These programs relate to New Jersey Core Curriculum Content
Standards as noted under each program description.
The Morris Museum is a registered professional development
service provider, #5488. A certificate of completion is provided
to all participants.
Program prices include resource materials and classroom activities. For Thursday evening workshops, a light supper of sandwiches and beverages is included. For Saturday workshops, a light lunch of sandwiches and beverages is included. Payment is due within two weeks of making a reservation.
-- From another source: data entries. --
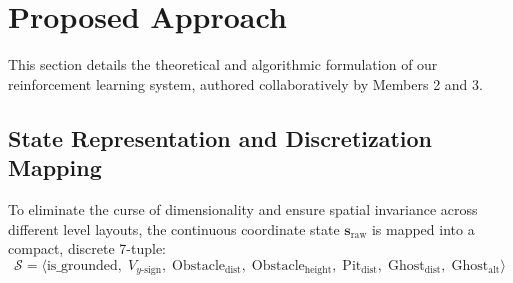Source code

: \section{Proposed Approach}
\label{sec:approach}

This section details the theoretical and algorithmic formulation of our reinforcement learning system, authored collaboratively by Members 2 and 3.

\subsection{State Representation and Discretization Mapping}
To eliminate the curse of dimensionality and ensure spatial invariance across different level layouts, the continuous coordinate state $\mathbf{s}_{\text{raw}}$ is mapped into a compact, discrete 7-tuple:
\begin{equation}
\mathcal{S} = \langle \text{is\_grounded}, \; V_{y\text{-sign}}, \; \text{Obstacle}_{\text{dist}}, \; \text{Obstacle}_{\text{height}}, \; \text{Pit}_{\text{dist}}, \; \text{Ghost}_{\text{dist}}, \; \text{Ghost}_{\text{alt}} \rangle
\end{equation}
Professional Development Workshops at the Morris Museum
are supported in part by FirstEnergy
Foundation.
Pre-registration is required for each workshop. Please
call the Morris Museum at 973.971.3710 or use the registration
form.
Thursday, November 15, 2007
4:30-7 p.m.
$30 per teacher
Workshop Presenter: Ellen Snyder-Grenier, Guinness Collection curator; Jere Ryder, Guinness Collection conservator
Join us for a behind the scenes look at the newly constructed museum wing for the Murtogh D. Guinness Collection of Mechanical Musical Instruments and Automata. You will enjoy a tour and engaging discussions with museum collections staff, explore how automatic instruments – the precursors of records, CDs and digital music – work, what they meant in their time and how they were made. Through Guinness Collection automata – musical animated figures that imitate people or animals – discover how eighteenth-century virtuoso artisans inspired nineteenth-century Parisian craftsmen to create the mechanical marvels of their time. Participants will also enjoy a live demonstration of selected mechanical musical instruments and automata. Diverse museum programming opportunities will be on display and museum staff will be available to answer questions.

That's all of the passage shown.